*** Block opens ***
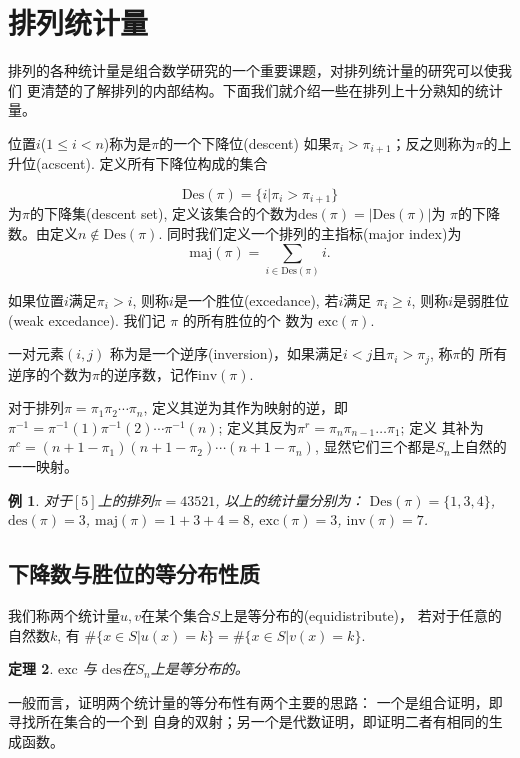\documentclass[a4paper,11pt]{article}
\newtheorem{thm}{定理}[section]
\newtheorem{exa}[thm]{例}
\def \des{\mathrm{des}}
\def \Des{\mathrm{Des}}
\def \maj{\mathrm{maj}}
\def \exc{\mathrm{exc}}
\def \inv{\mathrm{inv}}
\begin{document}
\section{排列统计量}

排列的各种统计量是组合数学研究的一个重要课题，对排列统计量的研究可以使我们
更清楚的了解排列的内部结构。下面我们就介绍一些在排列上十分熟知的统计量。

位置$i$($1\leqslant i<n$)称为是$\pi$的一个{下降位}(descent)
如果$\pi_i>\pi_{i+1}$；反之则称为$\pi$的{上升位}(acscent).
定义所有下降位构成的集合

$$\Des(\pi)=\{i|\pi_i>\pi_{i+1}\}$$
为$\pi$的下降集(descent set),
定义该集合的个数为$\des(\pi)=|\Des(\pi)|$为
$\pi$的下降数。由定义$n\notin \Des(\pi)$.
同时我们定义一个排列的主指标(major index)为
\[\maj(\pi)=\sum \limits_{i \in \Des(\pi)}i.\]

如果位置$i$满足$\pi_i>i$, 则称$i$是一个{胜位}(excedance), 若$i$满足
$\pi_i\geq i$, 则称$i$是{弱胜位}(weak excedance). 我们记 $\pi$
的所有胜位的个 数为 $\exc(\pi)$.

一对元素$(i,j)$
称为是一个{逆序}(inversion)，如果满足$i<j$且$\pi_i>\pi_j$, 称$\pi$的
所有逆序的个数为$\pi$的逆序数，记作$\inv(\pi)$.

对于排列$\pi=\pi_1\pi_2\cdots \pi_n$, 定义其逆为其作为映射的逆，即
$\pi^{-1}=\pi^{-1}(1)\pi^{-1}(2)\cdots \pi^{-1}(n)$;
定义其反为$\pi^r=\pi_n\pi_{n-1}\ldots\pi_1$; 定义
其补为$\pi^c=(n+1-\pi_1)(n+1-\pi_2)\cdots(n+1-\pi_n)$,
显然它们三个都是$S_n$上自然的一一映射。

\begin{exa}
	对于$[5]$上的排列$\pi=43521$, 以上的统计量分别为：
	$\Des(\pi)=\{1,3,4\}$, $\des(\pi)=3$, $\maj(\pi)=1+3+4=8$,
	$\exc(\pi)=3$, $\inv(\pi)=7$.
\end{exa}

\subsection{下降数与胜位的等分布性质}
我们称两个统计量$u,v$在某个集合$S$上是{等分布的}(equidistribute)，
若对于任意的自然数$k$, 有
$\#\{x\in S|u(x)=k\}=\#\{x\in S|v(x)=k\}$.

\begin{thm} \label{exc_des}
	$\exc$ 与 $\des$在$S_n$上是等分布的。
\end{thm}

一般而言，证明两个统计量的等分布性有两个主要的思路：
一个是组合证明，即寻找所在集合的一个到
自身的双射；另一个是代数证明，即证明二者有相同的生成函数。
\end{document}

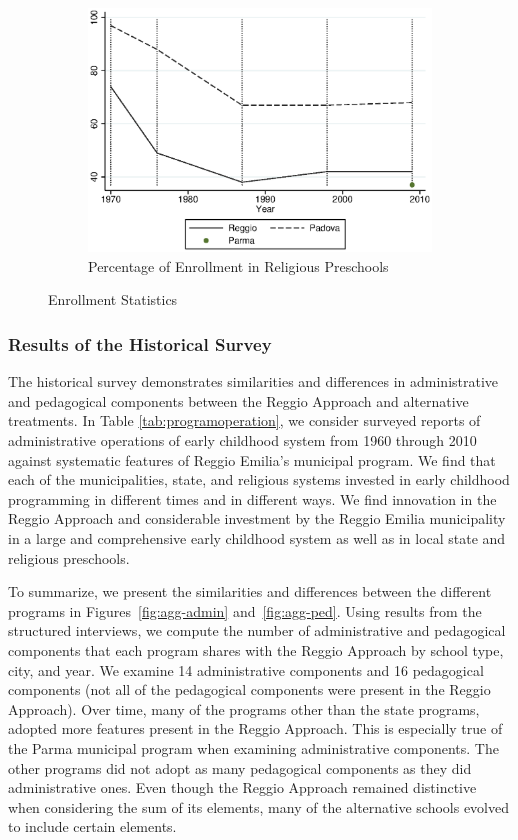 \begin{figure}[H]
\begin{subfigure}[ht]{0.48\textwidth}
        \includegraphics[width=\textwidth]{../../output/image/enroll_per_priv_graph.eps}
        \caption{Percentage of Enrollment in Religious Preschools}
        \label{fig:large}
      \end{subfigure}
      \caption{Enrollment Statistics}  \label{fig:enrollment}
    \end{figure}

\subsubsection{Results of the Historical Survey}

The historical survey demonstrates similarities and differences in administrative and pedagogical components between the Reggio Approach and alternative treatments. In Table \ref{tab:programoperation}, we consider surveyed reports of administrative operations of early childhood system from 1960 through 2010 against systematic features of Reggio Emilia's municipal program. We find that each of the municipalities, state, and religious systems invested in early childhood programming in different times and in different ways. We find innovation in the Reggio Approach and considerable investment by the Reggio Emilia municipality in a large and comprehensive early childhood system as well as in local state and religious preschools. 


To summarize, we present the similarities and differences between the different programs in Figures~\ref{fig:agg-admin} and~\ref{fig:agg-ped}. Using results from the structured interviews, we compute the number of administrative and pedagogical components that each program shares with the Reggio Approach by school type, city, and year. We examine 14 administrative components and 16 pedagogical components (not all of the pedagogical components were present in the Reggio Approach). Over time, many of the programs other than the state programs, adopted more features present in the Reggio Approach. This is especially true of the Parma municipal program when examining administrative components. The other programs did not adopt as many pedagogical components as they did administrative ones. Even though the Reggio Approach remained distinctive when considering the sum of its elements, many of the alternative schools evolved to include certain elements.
*** Block closes ***
*** Block opens ***
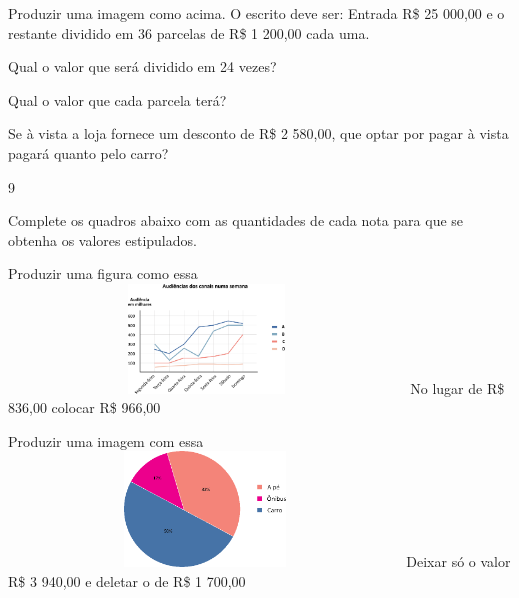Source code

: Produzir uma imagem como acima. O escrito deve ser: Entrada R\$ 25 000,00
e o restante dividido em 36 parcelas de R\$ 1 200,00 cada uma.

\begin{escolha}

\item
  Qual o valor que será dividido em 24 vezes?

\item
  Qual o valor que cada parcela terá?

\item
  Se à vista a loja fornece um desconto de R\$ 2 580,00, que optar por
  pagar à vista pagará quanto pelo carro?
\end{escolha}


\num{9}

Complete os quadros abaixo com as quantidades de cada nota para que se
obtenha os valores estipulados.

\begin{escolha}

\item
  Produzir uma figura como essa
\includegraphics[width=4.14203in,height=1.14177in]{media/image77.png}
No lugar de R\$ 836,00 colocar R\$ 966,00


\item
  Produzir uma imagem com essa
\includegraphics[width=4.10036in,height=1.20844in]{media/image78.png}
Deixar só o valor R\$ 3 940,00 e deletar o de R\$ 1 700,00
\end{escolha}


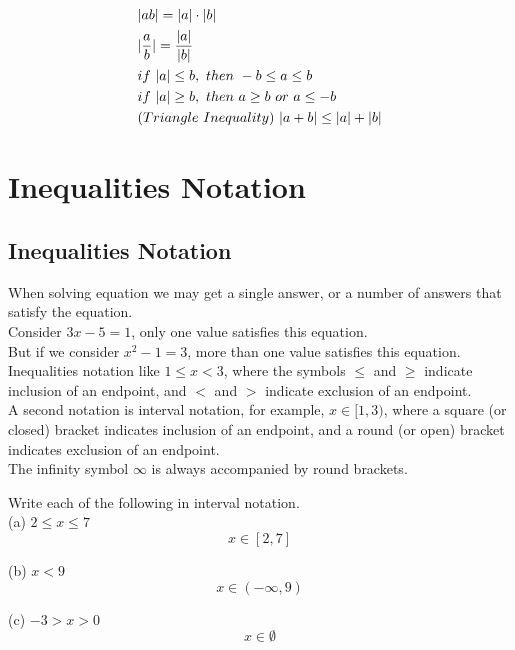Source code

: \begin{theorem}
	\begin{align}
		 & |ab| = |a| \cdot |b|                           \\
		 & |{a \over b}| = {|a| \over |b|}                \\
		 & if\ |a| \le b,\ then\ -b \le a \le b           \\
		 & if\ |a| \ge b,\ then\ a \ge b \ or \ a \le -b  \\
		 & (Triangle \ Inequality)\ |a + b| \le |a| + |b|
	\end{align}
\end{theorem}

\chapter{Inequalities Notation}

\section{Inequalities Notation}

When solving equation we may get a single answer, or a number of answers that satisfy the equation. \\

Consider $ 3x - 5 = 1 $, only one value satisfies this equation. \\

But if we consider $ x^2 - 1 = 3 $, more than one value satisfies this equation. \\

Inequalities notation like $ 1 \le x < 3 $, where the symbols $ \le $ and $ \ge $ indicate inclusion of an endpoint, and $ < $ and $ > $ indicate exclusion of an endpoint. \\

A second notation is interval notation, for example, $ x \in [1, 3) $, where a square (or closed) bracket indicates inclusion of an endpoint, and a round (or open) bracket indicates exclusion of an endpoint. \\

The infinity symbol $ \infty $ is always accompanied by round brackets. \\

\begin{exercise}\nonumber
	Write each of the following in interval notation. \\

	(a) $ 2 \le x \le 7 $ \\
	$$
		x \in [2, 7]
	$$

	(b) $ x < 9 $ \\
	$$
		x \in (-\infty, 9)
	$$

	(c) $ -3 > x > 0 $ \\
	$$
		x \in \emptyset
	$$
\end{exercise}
*** Block closes ***
What needs to be done: The answer should consist of every line above in which "infty" appears.

Problem solution:
The infinity symbol $ \infty $ is always accompanied by round brackets. \\
		x \in (-\infty, 9)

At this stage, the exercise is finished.